The Feast of Corpus Christi is a Christian festival celebrating the real presence of the body of Jesus Christ in the Eucharist - the sacrament commemorating the Last Supper.
This feast is observed by Latin Churches as well as Western Orthodox Churches such as the Lutheran and Anglican Churches.
The Feast of Corpus Christi falls on the Thursday after Trinity Sunday and was first proposed by St Thomas Aquinas to create a feast solely focused on the Eucharist. Also known as the Solemnity of the Most Holy Body and Blood of Christ, this feast is also a public holiday in countries around the world.
So what is the history behind the Feast of Corpus Christi, when is it and how is it celebrated? Here’s what you need to know.
When is the Feast of Corpus Christi 2023?
This Christian celebration always takes place on the Thursday after Trinity Sunday, which falls 60 days after Easter or the Sunday immediately after. This year, the Feast of Corpus Christi takes place on Thursday 8 June 2023.
Since Easter is a movable feast, the following celebrations such as Pentecost, Ascension Day and Trinity Sunday move with it. Therefore, Corpus Christi also follows this rule and can change according to the Christian calendar. For this reason, the feast will fall earlier next year, on 30 May 2024.
The earliest possible date for this Feast is 21 May, and the latest is 24 June for those Churches which follow the Gregorian calendar. For those following the Julian Calendar, often known as following Eastern Christianity, it falls on 3 June at the earliest and 7 July at the latest.
The history of the Feast of Corpus Christi
The feast, although now a vital part of the Christian calendar, was initially created after around 40 years of work from Juliana of Liege, a 13th century canoness (a religious woman living a simple life). Juliana wanted to create a feast outside of Lent in honour of the Blessed Sacrament and had a vision of Christ where she was instructed to plead for the institution of Corpus Christi.
For 20 years she kept that vision a secret, and it was in 1246 when Bishop Robert ordered the celebration to take place on the Thursday after Trinity Sunday every year. This was done during a time when bishops could order feasts in their dioceses (their district).
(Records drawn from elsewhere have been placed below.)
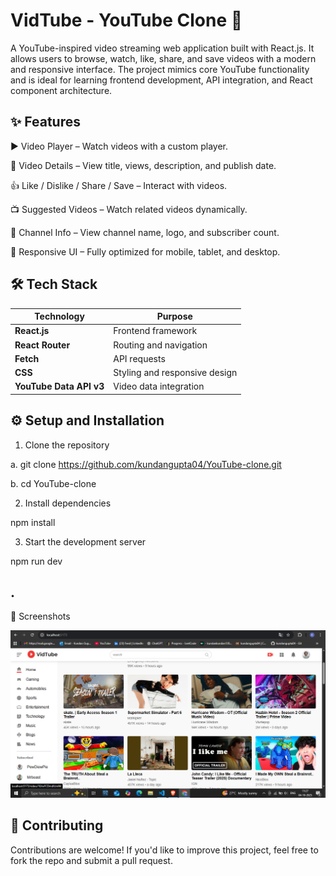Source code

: # VidTube - YouTube Clone 🎥

A YouTube-inspired video streaming web application built with React.js. It allows users to browse, watch, like, share, and save videos with a modern and responsive interface. The project mimics core YouTube functionality and is ideal for learning frontend development, API integration, and React component architecture.

## ✨ Features

▶️ Video Player – Watch videos with a custom player.

📄 Video Details – View title, views, description, and publish date.

👍 Like / Dislike / Share / Save – Interact with videos.

📺 Suggested Videos – Watch related videos dynamically.

👤 Channel Info – View channel name, logo, and subscriber count.

📱 Responsive UI – Fully optimized for mobile, tablet, and desktop.

## 🛠️ Tech Stack

| Technology              | Purpose                           |
| ----------------------- | --------------------------------- |
| **React.js**            | Frontend framework                |
| **React Router**        | Routing and navigation            |
| **Fetch**               | API requests                      |
| **CSS**                 | Styling and responsive design     |
| **YouTube Data API v3** | Video data integration            |



## ⚙️ Setup and Installation

1. Clone the repository

a. git clone https://github.com/kundangupta04/YouTube-clone.git

b. cd YouTube-clone


2. Install dependencies

npm install


3. Start the development server

npm run dev


## .

📸 Screenshots

![alt text](<Screenshot (91)-1.png>)

## 🤝 Contributing

Contributions are welcome!
If you'd like to improve this project, feel free to fork the repo and submit a pull request.
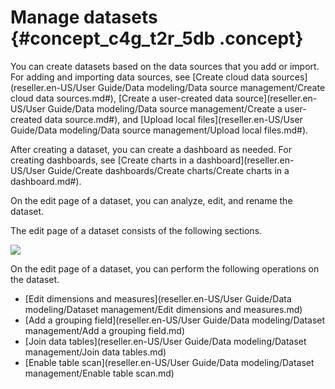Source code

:# Manage datasets {#concept_c4g_t2r_5db .concept}

You can create datasets based on the data sources that you add or import. For adding and importing data sources, see [Create cloud data sources](reseller.en-US/User Guide/Data modeling/Data source management/Create cloud data sources.md#), [Create a user-created data source](reseller.en-US/User Guide/Data modeling/Data source management/Create a user-created data source.md#), and [Upload local files](reseller.en-US/User Guide/Data modeling/Data source management/Upload local files.md#).

After creating a dataset, you can create a dashboard as needed. For creating dashboards, see [Create charts in a dashboard](reseller.en-US/User Guide/Create dashboards/Create charts/Create charts in a dashboard.md#).

On the edit page of a dataset, you can analyze, edit, and rename the dataset.

The edit page of a dataset consists of the following sections.

![](http://static-aliyun-doc.oss-cn-hangzhou.aliyuncs.com/assets/img/9091/155661769038296_en-US.png)

On the edit page of a dataset, you can perform the following operations on the dataset.

-   [Edit dimensions and measures](reseller.en-US/User Guide/Data modeling/Dataset management/Edit dimensions and measures.md)
-   [Add a grouping field](reseller.en-US/User Guide/Data modeling/Dataset management/Add a grouping field.md)
-   [Join data tables](reseller.en-US/User Guide/Data modeling/Dataset management/Join data tables.md)
-   [Enable table scan](reseller.en-US/User Guide/Data modeling/Dataset management/Enable table scan.md)

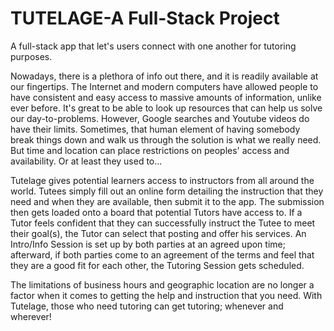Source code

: # TUTELAGE-A Full-Stack Project
A full-stack app that let's users connect with one another for tutoring purposes.

Nowadays, there is a plethora of info out there, and it is readily available at our fingertips. The Internet and modern computers have allowed people to have consistent and easy access to massive amounts of information, unlike ever before. It's great to be able to look up resources that can help us solve our day-to-problems. However, Google searches and Youtube videos do have their limits. Sometimes, that human element of having somebody break things down and walk us through the solution is what we really need. But time and location can place restrictions on peoples' access and availability. Or at least they used to...

Tutelage gives potential learners access to instructors from all around the world. Tutees simply fill out an online form detailing the instruction that they need and when they are available, then submit it to the app. The submission then gets loaded onto a board that potential Tutors have access to. If a Tutor feels confident that they can successfully instruct the Tutee to meet their goal(s), the Tutor can select that posting and offer his services. An Intro/Info Session is set up by both parties at an agreed upon time; afterward, if both parties come to an agreement of the terms and feel that they are a good fit for each other, the Tutoring Session gets scheduled.

The limitations of business hours and geographic location are no longer a factor when it comes to getting the help and instruction that you need. With Tutelage, those who need tutoring can get tutoring; whenever and wherever!
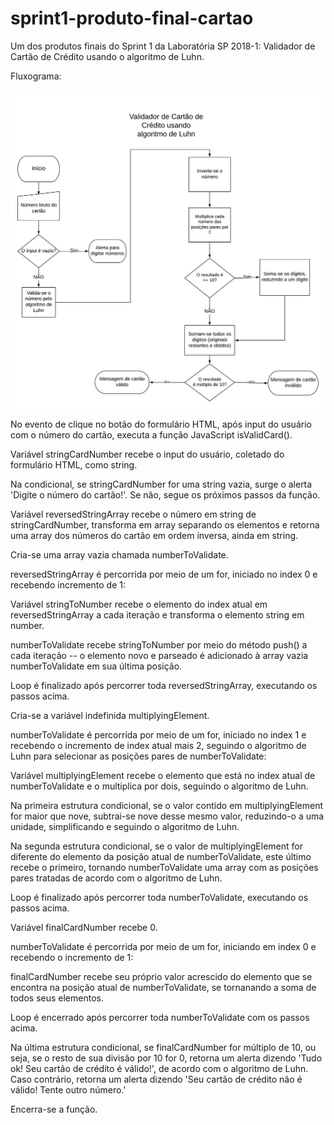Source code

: # sprint1-produto-final-cartao
Um dos produtos finais do Sprint 1 da Laboratória SP 2018-1: Validador de Cartão de Crédito usando o algoritmo de Luhn.

Fluxograma:

![Validador de Cartão de Crédito usando algoritmo de Luhn](./fluxogram.jpeg)


No evento de clique no botão do formulário HTML, após input do usuário com o número do cartão, executa a função JavaScript isValidCard().

Variável stringCardNumber recebe o input do usuário, coletado do formulário HTML, como string.

Na condicional, se stringCardNumber for uma string vazia, surge o alerta 'Digite o número do cartão!'. Se não, segue os próximos passos da função.

Variável reversedStringArray recebe o número em string de stringCardNumber, transforma em array separando os elementos e retorna uma array dos números do cartão em ordem inversa, ainda em string.

Cria-se uma array vazia chamada numberToValidate.

reversedStringArray é percorrida por meio de um for, iniciado no index 0 e recebendo incremento de 1:
  
  Variável stringToNumber recebe o elemento do index atual em reversedStringArray a cada iteração e transforma o elemento string em number.
  
  numberToValidate recebe stringToNumber por meio do método push() a cada iteração -- o elemento novo e parseado é adicionado à array vazia numberToValidate em sua última posição. 
  
  Loop é finalizado após percorrer toda reversedStringArray, executando os passos acima.

Cria-se a variável indefinida multiplyingElement.

numberToValidate é percorrida por meio de um for, iniciado no index 1 e recebendo o incremento de index atual mais 2, seguindo o algoritmo de Luhn para selecionar as posições pares de numberToValidate:

  Variável multiplyingElement recebe o elemento que está no index atual de numberToValidate e o multiplica por dois, seguindo o algoritmo de Luhn. 
  
  Na primeira estrutura condicional, se o valor contido em multiplyingElement for maior que nove, subtrai-se nove desse mesmo valor, reduzindo-o a uma unidade, simplificando e seguindo o algoritmo de Luhn. 
  
  Na segunda estrutura condicional, se o valor de multiplyingElement for diferente do elemento da posição atual de numberToValidate, este último recebe o primeiro, tornando numberToValidate uma array com as posições pares tratadas de acordo com o algoritmo de Luhn.
  
  Loop é finalizado após percorrer toda numberToValidate, executando os passos acima.
 
 Variável finalCardNumber recebe 0.
 
 numberToValidate é percorrida por meio de um for, iniciando em index 0 e recebendo o incremento de 1:
 
   finalCardNumber recebe seu próprio valor acrescido do elemento que se encontra na posição atual de numberToValidate, se tornanando a soma de todos seus elementos.
   
   Loop é encerrado após percorrer toda numberToValidate com os passos acima.

Na última estrutura condicional, se finalCardNumber for múltiplo de 10, ou seja, se o resto de sua divisão por 10 for 0, retorna um alerta dizendo 'Tudo ok! Seu cartão de crédito é válido!', de acordo com o algoritmo de Luhn.
Caso contrário, retorna um alerta dizendo 'Seu cartão de crédito não é válido! Tente outro número.'

Encerra-se a função.
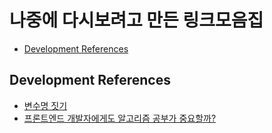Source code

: # 나중에 다시보려고 만든 링크모음집

- [Development References](https://github.com/hwb0218/TIL)

## Development References

- [변수명 짓기](https://www.curioustore.com/#!/)
- [프론트엔드 개발자에게도 알고리즘 공부가 중요할까?](https://wormwlrm.github.io/2022/05/28/Should-a-front-end-developer-learn-the-algorithm.html)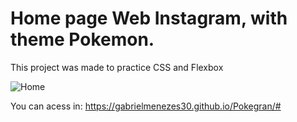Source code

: # Home page Web Instagram, with theme Pokemon.

This project was made to practice CSS and Flexbox

![Home](https://user-images.githubusercontent.com/75185605/140239838-33c1ad8a-4978-4756-ac56-6a36b94326f1.png)

You can acess in: https://gabrielmenezes30.github.io/Pokegran/#



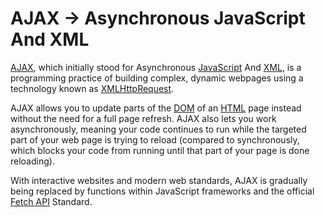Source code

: # AJAX -> Asynchronous JavaScript And XML

[AJAX](https://developer.mozilla.org/en-US/docs/Glossary/AJAX), which initially stood for Asynchronous [JavaScript](https://developer.mozilla.org/en-US/docs/Glossary/JavaScript) And [XML](https://developer.mozilla.org/en-US/docs/Glossary/XML), is a programming practice of building complex, dynamic webpages using a technology known as [XMLHttpRequest](https://developer.mozilla.org/en-US/docs/Web/API/XMLHttpRequest).

AJAX allows you to update parts of the [DOM](https://developer.mozilla.org/en-US/docs/Glossary/DOM) of an [HTML](https://developer.mozilla.org/en-US/docs/Glossary/HTML) page instead without the need for a full page refresh. AJAX also lets you work asynchronously, meaning your code continues to run while the targeted part of your web page is trying to reload (compared to synchronously, which blocks your code from running until that part of your page is done reloading).

With interactive websites and modern web standards, AJAX is gradually being replaced by functions within JavaScript frameworks and the official [Fetch API](https://developer.mozilla.org/en-US/docs/Web/API/Fetch_API) Standard.
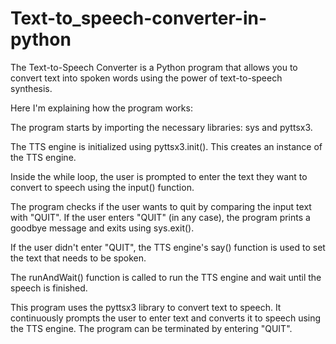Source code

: # Text-to_speech-converter-in-python

The Text-to-Speech Converter is a Python program that allows you to convert text into spoken words using the power of text-to-speech synthesis.

Here I'm explaining how the program works:

The program starts by importing the necessary libraries: sys and pyttsx3.

The TTS engine is initialized using pyttsx3.init(). This creates an instance of the TTS engine.

Inside the while loop, the user is prompted to enter the text they want to convert to speech using the input() function.

The program checks if the user wants to quit by comparing the input text with "QUIT". If the user enters "QUIT" (in any case), the program prints a goodbye message and exits using sys.exit().

If the user didn't enter "QUIT", the TTS engine's say() function is used to set the text that needs to be spoken.

The runAndWait() function is called to run the TTS engine and wait until the speech is finished.

This program uses the pyttsx3 library to convert text to speech. It continuously prompts the user to enter text and converts it to speech using the TTS engine. The program can be terminated by entering "QUIT".
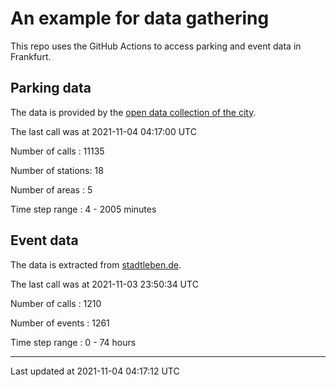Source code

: # An example for data gathering

This repo uses the GitHub Actions to access parking and event data in Frankfurt.

## Parking data
The data is provided by the [open data collection of the city](https://www.offenedaten.frankfurt.de/).

The last call was at 2021-11-04 04:17:00 UTC

Number of calls   : 11135

Number of stations:    18

Number of areas   :     5

Time step range   :     4 -  2005 minutes


## Event data
The data is extracted from [stadtleben.de](https://stadtleben.de/frankfurt/).

The last call was at 2021-11-03 23:50:34 UTC

Number of calls   : 1210

Number of events  : 1261

Time step range   :    0 -   74 hours


----

Last updated at 2021-11-04 04:17:12 UTC
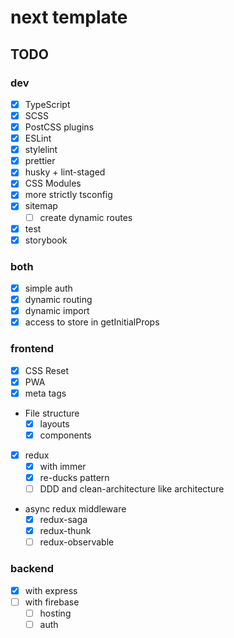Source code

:# next template

## TODO

### dev

- [x] TypeScript
- [x] SCSS
- [x] PostCSS plugins
- [x] ESLint
- [x] stylelint
- [x] prettier
- [x] husky + lint-staged
- [x] CSS Modules
- [x] more strictly tsconfig
- [x] sitemap
  - [ ] create dynamic routes
- [x] test
- [x] storybook

### both

- [x] simple auth
- [x] dynamic routing
- [x] dynamic import
- [x] access to store in getInitialProps

### frontend

- [x] CSS Reset
- [x] PWA
- [x] meta tags
- File structure
  - [x] layouts
  - [x] components
- [x] redux
  - [x] with immer
  - [x] re-ducks pattern
  - [ ] DDD and clean-architecture like architecture
- async redux middleware
  - [x] redux-saga
  - [x] redux-thunk
  - [ ] redux-observable

### backend

- [x] with express
- [ ] with firebase
  - [ ] hosting
  - [ ] auth
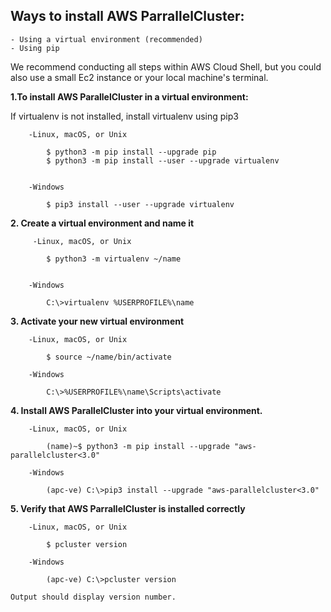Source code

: ## Ways to install AWS ParrallelCluster:

    - Using a virtual environment (recommended)
    - Using pip
 
 We recommend conducting all steps within AWS Cloud Shell, but you could also use a small Ec2 instance or your local machine's terminal. 

 **1.To install AWS ParallelCluster in a virtual environment:**

 If virtualenv is not installed, install virtualenv using pip3

        -Linux, macOS, or Unix
      
            $ python3 -m pip install --upgrade pip
            $ python3 -m pip install --user --upgrade virtualenv
     

        -Windows
    
            $ pip3 install --user --upgrade virtualenv
    

 **2. Create a virtual environment and name it**

         -Linux, macOS, or Unix
          
            $ python3 -m virtualenv ~/name
        

        -Windows
        
            C:\>virtualenv %USERPROFILE%\name

 **3. Activate your new virtual environment**
 
        -Linux, macOS, or Unix
          
            $ source ~/name/bin/activate
        
        -Windows
        
            C:\>%USERPROFILE%\name\Scripts\activate

 **4. Install AWS ParallelCluster into your virtual environment.**

        -Linux, macOS, or Unix
          
            (name)~$ python3 -m pip install --upgrade "aws-parallelcluster<3.0"
        
        -Windows
        
            (apc-ve) C:\>pip3 install --upgrade "aws-parallelcluster<3.0"


 **5. Verify that AWS ParrallelCluster is installed correctly**
               
        -Linux, macOS, or Unix
          
            $ pcluster version
        
        -Windows
        
            (apc-ve) C:\>pcluster version

    Output should display version number.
When Jacques Pantaléon of Troyes came to visit the district, he was won over to the cause of the Feast, and when he became pope in 1264, as Pope Urban IV, he instituted the feast for the entire Latin Church. However, it only became a widespread celebration in 1317, after being promoted by Pope John XXII - his successor.
How is the Feast of Corpus Christi celebrated?
The Feast is celebrated around the world, and in many countries is a holy day of obligation to participate in Mass. This is one of five events where a Bishop is not allowed to be away from their diocese unless for an emergency. During this celebration, many communities hold a procession with prayers and singing to honour the Blessed Sacrament in the Catholic Church.
However, in the Church of England, the celebration of Corpus Christi was abolished in 1548 but the day is marked as a day of Thanksgiving. However, in England before the abolishment, people would perform mystery plays.
In combination with folk traditions, around the world, people create flower wreaths for prayers and protection for the upcoming harvest. Prayers and church services take place across countries such as Austria, Brazil, Haiti, Mexico and Peru.